Afdankertje

Ik heb een merkwaardige afwijking. Hoor ik daar spottend gelach en kreten van protest? Ik corrigeer even. Ik heb een groot aantal afwijkingen en een daarvan kan men op zijn minst merkwaardig noemen. Zo goed?

Ik ben namelijk op buitensporige wijze verknocht aan een … trui. Ja, jullie lezen het goed: een ordinaire pullover. Nu ja, ordinair durf ik dat kledingstuk eigenlijk niet te noemen. Mijn lieve moeder heeft het nog eigenhandig voor me gebreid van donkerblauwe wol. Op de rechterschouder bracht ze een rij knoopjes aan, waardoor ik de halsopening — mijn panoramische decolleté — naar believen kan vergroten of verkleinen. Heel handig, maar het is natuurlijk niet de reden waarom ik aan die trui gehecht ben. Ik weet eigenlijk niet waarom zo’n sober gewaad mijn sympathie wegdraagt. Het is als bij mensen: van sommigen besef je meteen dat ze zich tot vrienden zullen ontpoppen en van anderen is het onmiddellijk duidelijk dat ze geen genegenheid bij je opwekken.

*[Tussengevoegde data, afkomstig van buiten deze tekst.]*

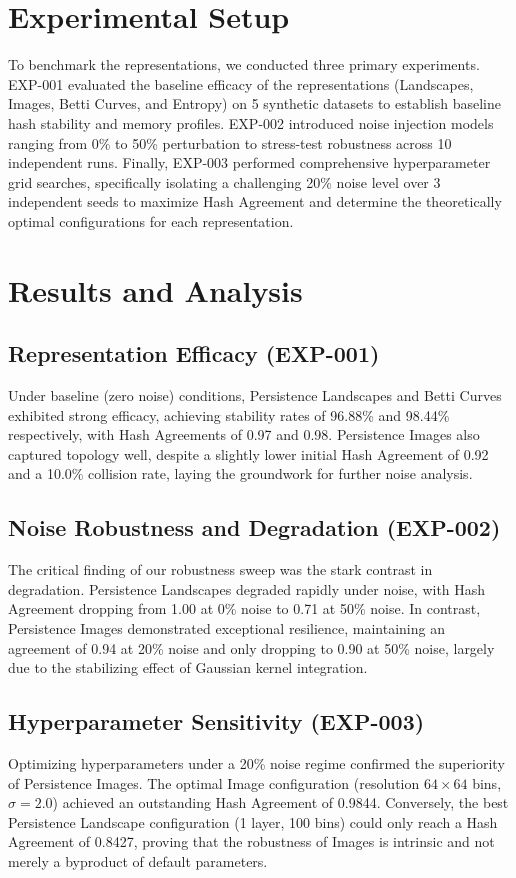 \documentclass[10pt, conference]{IEEEtran}
\begin{document}
\section{Experimental Setup}
To benchmark the representations, we conducted three primary experiments. EXP-001 evaluated the baseline efficacy of the representations (Landscapes, Images, Betti Curves, and Entropy) on 5 synthetic datasets to establish baseline hash stability and memory profiles. EXP-002 introduced noise injection models ranging from 0\% to 50\% perturbation to stress-test robustness across 10 independent runs. Finally, EXP-003 performed comprehensive hyperparameter grid searches, specifically isolating a challenging 20\% noise level over 3 independent seeds to maximize Hash Agreement and determine the theoretically optimal configurations for each representation.

\section{Results and Analysis}
\subsection{Representation Efficacy (EXP-001)}
Under baseline (zero noise) conditions, Persistence Landscapes and Betti Curves exhibited strong efficacy, achieving stability rates of 96.88\% and 98.44\% respectively, with Hash Agreements of 0.97 and 0.98. Persistence Images also captured topology well, despite a slightly lower initial Hash Agreement of 0.92 and a 10.0\% collision rate, laying the groundwork for further noise analysis.
\subsection{Noise Robustness and Degradation (EXP-002)}
The critical finding of our robustness sweep was the stark contrast in degradation. Persistence Landscapes degraded rapidly under noise, with Hash Agreement dropping from 1.00 at 0\% noise to 0.71 at 50\% noise. In contrast, Persistence Images demonstrated exceptional resilience, maintaining an agreement of 0.94 at 20\% noise and only dropping to 0.90 at 50\% noise, largely due to the stabilizing effect of Gaussian kernel integration.
\subsection{Hyperparameter Sensitivity (EXP-003)}
Optimizing hyperparameters under a 20\% noise regime confirmed the superiority of Persistence Images. The optimal Image configuration (resolution $64\times64$ bins, $\sigma=2.0$) achieved an outstanding Hash Agreement of 0.9844. Conversely, the best Persistence Landscape configuration (1 layer, 100 bins) could only reach a Hash Agreement of 0.8427, proving that the robustness of Images is intrinsic and not merely a byproduct of default parameters.
\end{document}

In de winter draag ik die trui bijna elke dag. Ik ben namelijk een zuinig mens en om wat te besparen op de verwarmingskosten zet ik de thermostaat nooit hoger dan twintig Celsiusgraden. Dat is eigenlijk iets te fris als je gedurende lange tijd vrijwel bewegingsloos aan een schrijftafel zit en daarom hul ik me ’s morgens in die pullover. Het spreekt vanzelf dat die af en toe in de was moet en dat is voor mij steeds een pijnlijk moment van ontbering. Ik heb truien zat, maar geen enkele zit zo lekker als mijn favoriet. Ik ben eraan verslaafd. Als die na een wasbeurt op het rek hing, durfde ik het drogen weleens wat te forceren door me met een föhn te wapenen en mijn pullover met warme wind te strelen. Ik heb echter ontdekt dat ik zodoende hetgeen ik op verwarmingskosten bespaar grotendeels tenietdoe, dus ben ik daarmee opgehouden.

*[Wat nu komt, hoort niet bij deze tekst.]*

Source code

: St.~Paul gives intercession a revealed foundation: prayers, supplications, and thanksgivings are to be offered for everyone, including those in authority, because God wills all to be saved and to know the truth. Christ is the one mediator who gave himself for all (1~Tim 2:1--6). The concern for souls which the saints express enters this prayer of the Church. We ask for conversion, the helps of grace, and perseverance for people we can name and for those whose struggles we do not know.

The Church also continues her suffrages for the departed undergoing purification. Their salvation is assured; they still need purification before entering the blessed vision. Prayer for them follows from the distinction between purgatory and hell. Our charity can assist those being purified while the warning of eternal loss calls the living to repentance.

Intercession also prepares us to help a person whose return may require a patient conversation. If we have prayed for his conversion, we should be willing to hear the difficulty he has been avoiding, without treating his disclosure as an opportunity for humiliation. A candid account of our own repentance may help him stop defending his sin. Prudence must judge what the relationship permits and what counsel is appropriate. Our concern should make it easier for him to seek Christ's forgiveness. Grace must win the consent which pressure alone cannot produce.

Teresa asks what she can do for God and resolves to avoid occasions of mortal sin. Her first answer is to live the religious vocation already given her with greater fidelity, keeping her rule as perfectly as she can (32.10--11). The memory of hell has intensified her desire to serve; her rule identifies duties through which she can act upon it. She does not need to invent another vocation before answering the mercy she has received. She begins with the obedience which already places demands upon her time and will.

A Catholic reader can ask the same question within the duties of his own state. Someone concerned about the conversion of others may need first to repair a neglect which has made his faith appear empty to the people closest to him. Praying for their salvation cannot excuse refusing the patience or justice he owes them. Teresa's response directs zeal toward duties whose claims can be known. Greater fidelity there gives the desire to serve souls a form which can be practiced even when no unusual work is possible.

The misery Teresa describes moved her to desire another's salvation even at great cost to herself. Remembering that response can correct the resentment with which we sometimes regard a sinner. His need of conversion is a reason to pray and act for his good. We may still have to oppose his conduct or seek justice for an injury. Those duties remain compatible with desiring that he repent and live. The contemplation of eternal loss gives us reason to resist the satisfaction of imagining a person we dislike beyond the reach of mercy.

Mijn lievelingstrui is helaas aangevreten door de tand des tijds en tot op de draad versleten. De mouwen vertonen grote gaten ter hoogte van de ellebogen en de halsboord hangt vol rafels, omdat ik die over mijn kin tot bij mijn lippen pleeg te trekken. Als ik geconcentreerd aan het werk ben, of diep in gedachten verzonken, mag ik immers graag op iets sabbelen en daar gebruik ik de bovenrand van mijn pullover voor. Ik kan me met deze onvolkomenheden verenigen en bovendien vertoon ik me nooit met dat ding. Het hele dorp zou uitlopen en zelfs de mensen die honger lijden zouden eten naar me gooien. Als er echter iemand aan mijn deur belt en ik die onbedachtzaam open, maak ik natuurlijk een bijzonder sjofele indruk.

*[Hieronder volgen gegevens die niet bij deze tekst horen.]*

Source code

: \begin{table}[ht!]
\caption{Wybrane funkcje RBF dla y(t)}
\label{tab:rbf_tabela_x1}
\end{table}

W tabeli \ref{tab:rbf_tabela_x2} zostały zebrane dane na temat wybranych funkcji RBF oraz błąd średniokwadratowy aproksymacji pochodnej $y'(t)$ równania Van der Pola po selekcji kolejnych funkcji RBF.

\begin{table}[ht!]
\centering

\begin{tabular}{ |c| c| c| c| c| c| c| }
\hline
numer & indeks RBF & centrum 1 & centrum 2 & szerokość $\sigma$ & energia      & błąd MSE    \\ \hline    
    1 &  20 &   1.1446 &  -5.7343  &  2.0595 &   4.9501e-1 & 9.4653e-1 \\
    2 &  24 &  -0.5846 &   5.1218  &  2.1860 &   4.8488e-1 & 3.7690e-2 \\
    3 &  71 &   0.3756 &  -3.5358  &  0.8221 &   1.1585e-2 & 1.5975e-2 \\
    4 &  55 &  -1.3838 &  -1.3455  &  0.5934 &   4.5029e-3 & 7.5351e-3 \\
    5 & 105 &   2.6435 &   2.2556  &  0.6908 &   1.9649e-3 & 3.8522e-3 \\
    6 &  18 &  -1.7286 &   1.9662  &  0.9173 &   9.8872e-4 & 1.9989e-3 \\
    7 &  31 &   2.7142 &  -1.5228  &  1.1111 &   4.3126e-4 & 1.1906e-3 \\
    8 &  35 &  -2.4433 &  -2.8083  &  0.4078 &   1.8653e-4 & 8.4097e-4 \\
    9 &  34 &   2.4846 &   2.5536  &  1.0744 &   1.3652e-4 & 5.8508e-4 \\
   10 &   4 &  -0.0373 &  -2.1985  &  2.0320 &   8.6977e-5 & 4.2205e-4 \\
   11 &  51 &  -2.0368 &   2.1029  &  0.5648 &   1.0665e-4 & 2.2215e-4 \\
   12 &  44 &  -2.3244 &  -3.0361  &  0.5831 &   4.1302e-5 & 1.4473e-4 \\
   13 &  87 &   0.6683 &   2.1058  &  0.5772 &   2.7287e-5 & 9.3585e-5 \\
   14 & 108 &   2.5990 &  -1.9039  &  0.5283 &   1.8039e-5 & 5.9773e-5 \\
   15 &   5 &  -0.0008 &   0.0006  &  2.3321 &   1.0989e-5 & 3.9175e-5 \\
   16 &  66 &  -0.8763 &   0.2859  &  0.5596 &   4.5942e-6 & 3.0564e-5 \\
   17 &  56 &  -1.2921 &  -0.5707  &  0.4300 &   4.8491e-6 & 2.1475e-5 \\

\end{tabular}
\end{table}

Ik wil vermijden dat ik op een dag een pakketje gedragen kleding toegestuurd krijg van een anonieme weldoener die het goed met me meent. Daarom heb ik gisteravond mijn geliefde pullover in de vuilniszak gepropt en die op de stoep gezet. Vanmorgen had ik daar al spijt van. Ik ben nog snel naar de straat gelopen om mijn trui te recupereren, maar de ophaling was al gebeurd. Ik ben er het hart van in. Ik heb weliswaar een andere pullover aangetrokken, maar toch voel ik me moedernaakt.